* _Problem requirements_
What you return should be every line below, word for word, and none of the images.

* _Data to use_
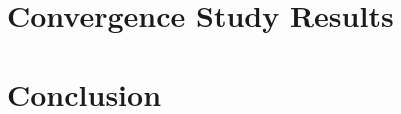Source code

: \documentclass[note]{TechNote}
\begin{document}
\section{Convergence Study Results}

\section{Conclusion}


% 
% 

\closing
\caution
\end{document}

* _Answer_
Source code

: \documentclass[note]{TechNote}
\begin{document}
\section{Convergence Study Results}

\section{Conclusion}


% 
% 

\closing
\caution
\end{document}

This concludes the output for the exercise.